Thoughts on including mention of FAIR Principles
Peter Parslow, December 2021
Some resources, linked at [SDW Best Practices Update: Add FAIR principles to the document · Issue #1290 · w3c/sdw (github.com)
Idea: scatter references through the Best Practice, as well as having a section that draws bits together
Add
“Following these guidelines should result in your data fitting more with the FAIR Principles.”
Add new sub-section
The FAIR Principles are described at FAIR Principles - GO FAIR (go-fair.org); they are widely adopted (or at least aimed for) when publishing scientific data including environmental and earth observation data. Although the FAIR principles concentrate on machine readable data, whilst these best practices also cover “data for humans”, there is a lot of overlap between the FAIR Principles and the best practices described in this paper.
Similarly, although not currently expressed in terms of the FAIR Principles, the Data on the Web Best Practices are also designed to make it easier for "data consumers to find, use and link to the data".
There have also been some suggestions for improvement on the FAIR principles, and these are also discussed in this section.
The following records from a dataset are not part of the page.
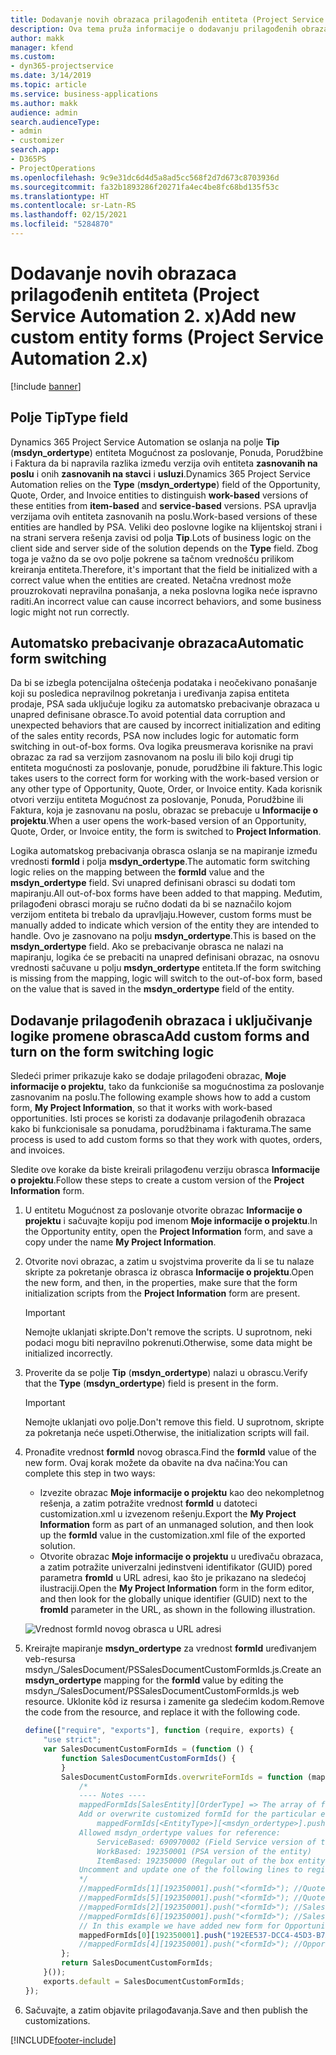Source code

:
```yaml
---
title: Dodavanje novih obrazaca prilagođenih entiteta (Project Service Automation 2. x)
description: Ova tema pruža informacije o dodavanju prilagođenih obrazaca entiteta za mogućnosti za poslovanje, ponude, porudžbine ili fakture u aplikaciji Dynamics 365 Project Service Automation 2.x.
author: makk
manager: kfend
ms.custom:
- dyn365-projectservice
ms.date: 3/14/2019
ms.topic: article
ms.service: business-applications
ms.author: makk
audience: admin
search.audienceType:
- admin
- customizer
search.app:
- D365PS
- ProjectOperations
ms.openlocfilehash: 9c9e31dc6d4d5a8ad5cc568f2d7d673c8703936d
ms.sourcegitcommit: fa32b1893286f20271fa4ec4be8fc68bd135f53c
ms.translationtype: HT
ms.contentlocale: sr-Latn-RS
ms.lasthandoff: 02/15/2021
ms.locfileid: "5284870"
---
```

# <a name="add-new-custom-entity-forms-project-service-automation-2x"></a><span data-ttu-id="c2714-103">Dodavanje novih obrazaca prilagođenih entiteta (Project Service Automation 2. x)</span><span class="sxs-lookup"><span data-stu-id="c2714-103">Add new custom entity forms (Project Service Automation 2.x)</span></span>

[!include [banner](../../includes/psa-now-project-operations.md)]

## <a name="type-field"></a><span data-ttu-id="c2714-104">Polje Tip</span><span class="sxs-lookup"><span data-stu-id="c2714-104">Type field</span></span> 

<span data-ttu-id="c2714-105">Dynamics 365 Project Service Automation se oslanja na polje **Tip** (**msdyn\_ordertype**) entiteta Mogućnost za poslovanje, Ponuda, Porudžbine i Faktura da bi napravila razlika između verzija ovih entiteta **zasnovanih na poslu** i onih **zasnovanih na stavci** i **usluzi**.</span><span class="sxs-lookup"><span data-stu-id="c2714-105">Dynamics 365 Project Service Automation relies on the **Type** (**msdyn\_ordertype**) field of the Opportunity, Quote, Order, and Invoice entities to distinguish **work-based** versions of these entities from **item-based** and **service-based** versions.</span></span> <span data-ttu-id="c2714-106">PSA upravlja verzijama ovih entiteta zasnovanih na poslu.</span><span class="sxs-lookup"><span data-stu-id="c2714-106">Work-based versions of these entities are handled by PSA.</span></span> <span data-ttu-id="c2714-107">Veliki deo poslovne logike na klijentskoj strani i na strani servera rešenja zavisi od polja **Tip**.</span><span class="sxs-lookup"><span data-stu-id="c2714-107">Lots of business logic on the client side and server side of the solution depends on the **Type** field.</span></span> <span data-ttu-id="c2714-108">Zbog toga je važno da se ovo polje pokrene sa tačnom vrednošću prilikom kreiranja entiteta.</span><span class="sxs-lookup"><span data-stu-id="c2714-108">Therefore, it's important that the field be initialized with a correct value when the entities are created.</span></span> <span data-ttu-id="c2714-109">Netačna vrednost može prouzrokovati nepravilna ponašanja, a neka poslovna logika neće ispravno raditi.</span><span class="sxs-lookup"><span data-stu-id="c2714-109">An incorrect value can cause incorrect behaviors, and some business logic might not run correctly.</span></span>

## <a name="automatic-form-switching"></a><span data-ttu-id="c2714-110">Automatsko prebacivanje obrazaca</span><span class="sxs-lookup"><span data-stu-id="c2714-110">Automatic form switching</span></span>

<span data-ttu-id="c2714-111">Da bi se izbegla potencijalna oštećenja podataka i neočekivano ponašanje koji su posledica nepravilnog pokretanja i uređivanja zapisa entiteta prodaje, PSA sada uključuje logiku za automatsko prebacivanje obrazaca u unapred definisane obrasce.</span><span class="sxs-lookup"><span data-stu-id="c2714-111">To avoid potential data corruption and unexpected behaviors that are caused by incorrect initialization and editing of the sales entity records, PSA now includes logic for automatic form switching in out-of-box forms.</span></span> <span data-ttu-id="c2714-112">Ova logika preusmerava korisnike na pravi obrazac za rad sa verzijom zasnovanom na poslu ili bilo koji drugi tip entiteta mogućnosti za poslovanje, ponude, porudžbine ili fakture.</span><span class="sxs-lookup"><span data-stu-id="c2714-112">This logic takes users to the correct form for working with the work-based version or any other type of Opportunity, Quote, Order, or Invoice entity.</span></span> <span data-ttu-id="c2714-113">Kada korisnik otvori verziju entiteta Mogućnost za poslovanje, Ponuda, Porudžbine ili Faktura, koja je zasnovanu na poslu, obrazac se prebacuje u **Informacije o projektu**.</span><span class="sxs-lookup"><span data-stu-id="c2714-113">When a user opens the work-based version of an Opportunity, Quote, Order, or Invoice entity, the form is switched to **Project Information**.</span></span>

<span data-ttu-id="c2714-114">Logika automatskog prebacivanja obrasca oslanja se na mapiranje između vrednosti **formId** i polja **msdyn\_ordertype**.</span><span class="sxs-lookup"><span data-stu-id="c2714-114">The automatic form switching logic relies on the mapping between the **formId** value and the **msdyn\_ordertype** field.</span></span> <span data-ttu-id="c2714-115">Svi unapred definisani obrasci su dodati tom mapiranju.</span><span class="sxs-lookup"><span data-stu-id="c2714-115">All out-of-box forms have been added to that mapping.</span></span> <span data-ttu-id="c2714-116">Međutim, prilagođeni obrasci moraju se ručno dodati da bi se naznačilo kojom verzijom entiteta bi trebalo da upravljaju.</span><span class="sxs-lookup"><span data-stu-id="c2714-116">However, custom forms must be manually added to indicate which version of the entity they are intended to handle.</span></span> <span data-ttu-id="c2714-117">Ovo je zasnovano na polju **msdyn\_ordertype**.</span><span class="sxs-lookup"><span data-stu-id="c2714-117">This is based on the **msdyn\_ordertype** field.</span></span> <span data-ttu-id="c2714-118">Ako se prebacivanje obrasca ne nalazi na mapiranju, logika će se prebaciti na unapred definisani obrazac, na osnovu vrednosti sačuvane u polju **msdyn\_ordertype** entiteta.</span><span class="sxs-lookup"><span data-stu-id="c2714-118">If the form switching is missing from the mapping, logic will switch to the out-of-box form, based on the value that is saved in the **msdyn\_ordertype** field of the entity.</span></span>

## <a name="add-custom-forms-and-turn-on-the-form-switching-logic"></a><span data-ttu-id="c2714-119">Dodavanje prilagođenih obrazaca i uključivanje logike promene obrasca</span><span class="sxs-lookup"><span data-stu-id="c2714-119">Add custom forms and turn on the form switching logic</span></span>

<span data-ttu-id="c2714-120">Sledeći primer prikazuje kako se dodaje prilagođeni obrazac, **Moje informacije o projektu**, tako da funkcioniše sa mogućnostima za poslovanje zasnovanim na poslu.</span><span class="sxs-lookup"><span data-stu-id="c2714-120">The following example shows how to add a custom form, **My Project Information**, so that it works with work-based opportunities.</span></span> <span data-ttu-id="c2714-121">Isti proces se koristi za dodavanje prilagođenih obrazaca kako bi funkcionisale sa ponudama, porudžbinama i fakturama.</span><span class="sxs-lookup"><span data-stu-id="c2714-121">The same process is used to add custom forms so that they work with quotes, orders, and invoices.</span></span>

<span data-ttu-id="c2714-122">Sledite ove korake da biste kreirali prilagođenu verziju obrasca **Informacije o projektu**.</span><span class="sxs-lookup"><span data-stu-id="c2714-122">Follow these steps to create a custom version of the **Project Information** form.</span></span>

1. <span data-ttu-id="c2714-123">U entitetu Mogućnost za poslovanje otvorite obrazac **Informacije o projektu** i sačuvajte kopiju pod imenom **Moje informacije o projektu**.</span><span class="sxs-lookup"><span data-stu-id="c2714-123">In the Opportunity entity, open the **Project Information** form, and save a copy under the name **My Project Information**.</span></span>
2. <span data-ttu-id="c2714-124">Otvorite novi obrazac, a zatim u svojstvima proverite da li se tu nalaze skripte za pokretanje obrasca iz obrasca **Informacije o projektu**.</span><span class="sxs-lookup"><span data-stu-id="c2714-124">Open the new form, and then, in the properties, make sure that the form initialization scripts from the **Project Information** form are present.</span></span> 

    > [!IMPORTANT]
    > <span data-ttu-id="c2714-125">Nemojte uklanjati skripte.</span><span class="sxs-lookup"><span data-stu-id="c2714-125">Don't remove the scripts.</span></span> <span data-ttu-id="c2714-126">U suprotnom, neki podaci mogu biti nepravilno pokrenuti.</span><span class="sxs-lookup"><span data-stu-id="c2714-126">Otherwise, some data might be initialized incorrectly.</span></span>

3. <span data-ttu-id="c2714-127">Proverite da se polje **Tip** (**msdyn\_ordertype**) nalazi u obrascu.</span><span class="sxs-lookup"><span data-stu-id="c2714-127">Verify that the **Type** (**msdyn\_ordertype**) field is present in the form.</span></span> 

    > [!IMPORTANT]
    > <span data-ttu-id="c2714-128">Nemojte uklanjati ovo polje.</span><span class="sxs-lookup"><span data-stu-id="c2714-128">Don't remove this field.</span></span> <span data-ttu-id="c2714-129">U suprotnom, skripte za pokretanja neće uspeti.</span><span class="sxs-lookup"><span data-stu-id="c2714-129">Otherwise, the initialization scripts will fail.</span></span>

4. <span data-ttu-id="c2714-130">Pronađite vrednost **formId** novog obrasca.</span><span class="sxs-lookup"><span data-stu-id="c2714-130">Find the **formId** value of the new form.</span></span> <span data-ttu-id="c2714-131">Ovaj korak možete da obavite na dva načina:</span><span class="sxs-lookup"><span data-stu-id="c2714-131">You can complete this step in two ways:</span></span>

    - <span data-ttu-id="c2714-132">Izvezite obrazac **Moje informacije o projektu** kao deo nekompletnog rešenja, a zatim potražite vrednost **formId** u datoteci customization.xml u izvezenom rešenju.</span><span class="sxs-lookup"><span data-stu-id="c2714-132">Export the **My Project Information** form as part of an unmanaged solution, and then look up the **formId** value in the customization.xml file of the exported solution.</span></span>
    - <span data-ttu-id="c2714-133">Otvorite obrazac **Moje informacije o projektu** u uređivaču obrazaca, a zatim potražite univerzalni jedinstveni identifikator (GUID) pored parametra **fromId** u URL adresi, kao što je prikazano na sledećoj ilustraciji.</span><span class="sxs-lookup"><span data-stu-id="c2714-133">Open the **My Project Information** form in the form editor, and then look for the globally unique identifier (GUID) next to the **fromId** parameter in the URL, as shown in the following illustration.</span></span>

    ![Vrednost formId novog obrasca u URL adresi](media/how-to-add-custom-forms-in-v2.0.png)

5. <span data-ttu-id="c2714-135">Kreirajte mapiranje **msdyn\_ordertype** za vrednost **formId** uređivanjem veb-resursa msdyn\_/SalesDocument/PSSalesDocumentCustomFormIds.js.</span><span class="sxs-lookup"><span data-stu-id="c2714-135">Create an **msdyn\_ordertype** mapping for the **formId** value by editing the msdyn\_/SalesDocument/PSSalesDocumentCustomFormIds.js web resource.</span></span> <span data-ttu-id="c2714-136">Uklonite kôd iz resursa i zamenite ga sledećim kodom.</span><span class="sxs-lookup"><span data-stu-id="c2714-136">Remove the code from the resource, and replace it with the following code.</span></span>

    ```javascript
    define(["require", "exports"], function (require, exports) {
        "use strict";
        var SalesDocumentCustomFormIds = (function () {
            function SalesDocumentCustomFormIds() {
            }
            SalesDocumentCustomFormIds.overwriteFormIds = function (mappedFormIds) {
                /*
                ---- Notes ----
                mappedFormIds[SalesEntity][OrderType] => The array of forms IDs that support particular entity and order type
                Add or overwrite customized formId for the particular entity and order type by calling:
                    mappedFormIds[<EntityType>][<msdyn_ordertype>].push("<formId>");
                Allowed msdyn_ordertype values for reference:
                    ServiceBased: 690970002 (Field Service version of the entity)
                    WorkBased: 192350001 (PSA version of the entity)
                    ItemBased: 192350000 (Regular out of the box entity)
                Uncomment and update one of the following lines to register custom PSA form for required entity:
                */      
                //mappedFormIds[1][192350001].push("<formId>"); //Quote
                //mappedFormIds[5][192350001].push("<formId>"); //Quote Line
                //mappedFormIds[2][192350001].push("<formId>"); //Sales Order
                //mappedFormIds[6][192350001].push("<formId>"); //Sales Order Line
                // In this example we have added new form for Opportunity
                mappedFormIds[0][192350001].push("192EE537-DCC4-45D3-B7AF-EA694B9113D2"); //Opportunity
                //mappedFormIds[4][192350001].push("<formId>"); //Opportunity Line
            };
            return SalesDocumentCustomFormIds;
        }());
        exports.default = SalesDocumentCustomFormIds;
    });
    ```

6. <span data-ttu-id="c2714-137">Sačuvajte, a zatim objavite prilagođavanja.</span><span class="sxs-lookup"><span data-stu-id="c2714-137">Save and then publish the customizations.</span></span>


[!INCLUDE[footer-include](../../includes/footer-banner.md)]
F1. (Meta)data are assigned a globally unique and persistent identifier is partially fulfilled by Best Practice 1
F2. Data are described with rich metadata is a close match to Best Practice 13
F3. Metadata clearly and explicitly include the identifier of the data they describe is fulfilled by using the standard described in Best Practice 13
F4. (Meta)data are registered or indexed in a searchable resource – the context of these best practices is publication on the web, which is by definition a searchable resource – which is acknowledged in F4! It is also supported by Best Practice 2.
Taken together, following these best practice guidelines covers the F in the FAIR Principles. It should result in it being easier for potential users to find your data.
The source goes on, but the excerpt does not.